Cisco firmly believes that their staff restructuring is needed for them become more focused on their tasks, ultimately resulting to a better outcome. Earlier estimates on Cisco’s massive layoffs were around 6,500 employees losing their jobs. The company believes that this crucial step will reduce their annual operating expenses by $1 billion.
On Monday, Cisco has officially announced the 6,500 layoffs, along with the news of selling their set-top box plant in Juarez, Mexico to Foxconn International Holdings Ltd. The 5,000 employees of the Cisco facility will also be turned over to Foxconn by the first quarter of 2012. Of the 73,408 current employees, 11,500 will soon be deducted from their workforce with the 5000 plant workers becoming part of the Foxconn acquisition. Of the 6,500 losing their jobs, 2,100 of them have opted to take early retirement. The 6,500 layoff accounts for 9% of their total workforce and 15% of the total cutoff will come from the vice presidential levels and above.
“We still need clarity around what different businesses the cuts are coming from, but Cisco has been very vocal about the fact that they are refocusing on their core businesses such as data centres, switching and routing,” Morningstar analyst Grady Burkett said.
These cutbacks also come with a hefty price–a whopping $1.3 billion or more to cover the severance and retirement pays for the employees losing their jobs. This will start to take effect before the end of this quarter and will continue in the company’s next fiscal year in August.
But these should not alarm investors, as Cisco is proving that they are not one to back down from these small challenges. With their recent innovations in cloud computing and security, and their recent tie-ups with companies like Schneider Electric and Mobily, things are still looking brighter for Cisco.
Minter Ellison, one of the top, full-service law firms in the Asia Pacific region, has chosen Cisco to improve their business technology for video-based collaborations and information dissemination to over 290 partners and 1,000 legal staff in Australia, Hong Kong, China, New Zealand and the UK.
“A key focus for us is to ensure that all our people — regardless of which office they are located in — are seamlessly integrated and working as ‘One Firm’ to deliver a superior client experience. With Cisco business video and data centre virtualisation technology, we’re making it easier for them to connect, collaborate and share information across the whole of the firm for the benefit of our clients,” said Peter Westerveld, Minter Ellison’s CIO.

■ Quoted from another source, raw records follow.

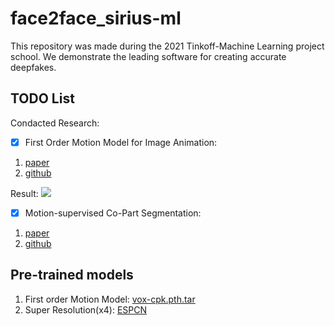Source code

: # face2face_sirius-ml
This repository was made during the 2021 Tinkoff-Machine Learning project school. We demonstrate the leading software for creating accurate deepfakes.

## TODO List
Condacted Research:
- [x] First Order Motion Model for Image Animation: 
1. [paper](https://papers.nips.cc/paper/2019/file/31c0b36aef265d9221af80872ceb62f9-Paper.pdf)
2. [github](https://github.com/AliaksandrSiarohin/first-order-model)

Result: ![](./videos/tangent-images.gif)

- [x] Motion-supervised Co-Part Segmentation: 
1. [paper](https://arxiv.org/pdf/2004.03234.pdf)
2. [github](https://github.com/AliaksandrSiarohin/motion-cosegmentation)

## Pre-trained models
1. First order Motion Model: [vox-cpk.pth.tar](https://drive.google.com/drive/folders/1i6NxXR1z7_e2AxT5Lb8oASrE_ix8Mcrn?usp=sharing)
2. Super Resolution(x4): [ESPCN](https://drive.google.com/drive/folders/1i6NxXR1z7_e2AxT5Lb8oASrE_ix8Mcrn?usp=sharing)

“As a professional services organisation, communication and collaboration are an essential part of a law firm’s business. Minter Ellison is demonstrating the strategic role of the network in delivering highly responsive client service, easy access to information, increased productivity and reduced costs connecting legal teams and their clients anywhere, anytime, regardless of geography,” said Kevin Bloch, chief technology officer of Cisco Australia and New Zealand.
Cisco shows that they are just getting started with their restructuring goals, fighting through the tough times in hopes of coming out better and more efficient in the end. Let’s just hope that these changes will not cause their downfall, or even more people will lose their jobs.